Work instructions »
Could you work out the number of lines in the listing that include the word "calibration" and reply with that figure alone?

Data for this exercise »
▬▬▬▬▬▬▬▬▬▬
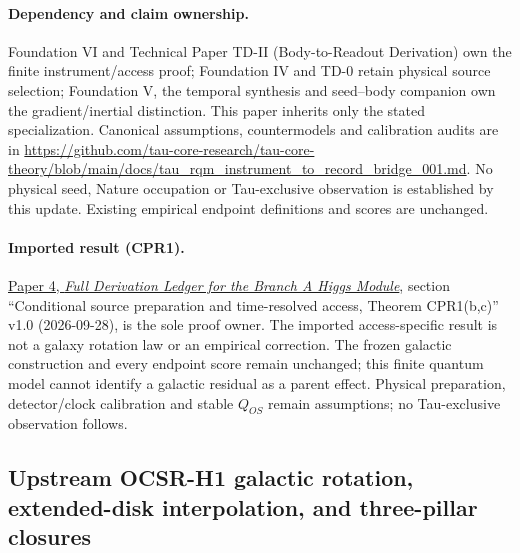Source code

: \documentclass[11pt]{article}
\begin{document}
\paragraph{Dependency and claim ownership.}
Foundation VI and Technical Paper TD-II (Body-to-Readout Derivation) own the finite instrument/access proof; Foundation IV and TD-0 retain physical source selection; Foundation V, the temporal synthesis and seed--body companion own the gradient/inertial distinction. This paper inherits only the stated specialization. Canonical assumptions, countermodels and calibration audits are in \url{https://github.com/tau-core-research/tau-core-theory/blob/main/docs/tau_rqm_instrument_to_record_bridge_001.md}. No physical seed, Nature occupation or Tau-exclusive observation is established by this update. Existing empirical endpoint definitions and scores are unchanged.

\paragraph{Imported result (CPR1).}
\href{https://github.com/tau-core-research/tau-core-higgs-module-paper4/blob/main/paper4_full_derivation/full_derivation.pdf#nameddest=cpr1}{Paper 4, \emph{Full Derivation Ledger for the Branch A Higgs Module}}, section ``Conditional source preparation and time-resolved access, Theorem CPR1(b,c)'' v1.0 (2026-09-28), is the sole proof owner.
The imported access-specific result is not a galaxy rotation law or an empirical correction. The frozen galactic construction and every endpoint score remain unchanged; this finite quantum model cannot identify a galactic residual as a parent effect.
Physical preparation, detector/clock calibration and stable $Q_{OS}$ remain assumptions; no Tau-exclusive observation follows.

\subsection{Upstream OCSR-H1 galactic rotation, extended-disk interpolation, and three-pillar closures}
\label{sec:upstream-ocsr-galactic-20260929}
\end{document}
▬▬▬▬▬▬▬▬▬▬
Response to the task »
2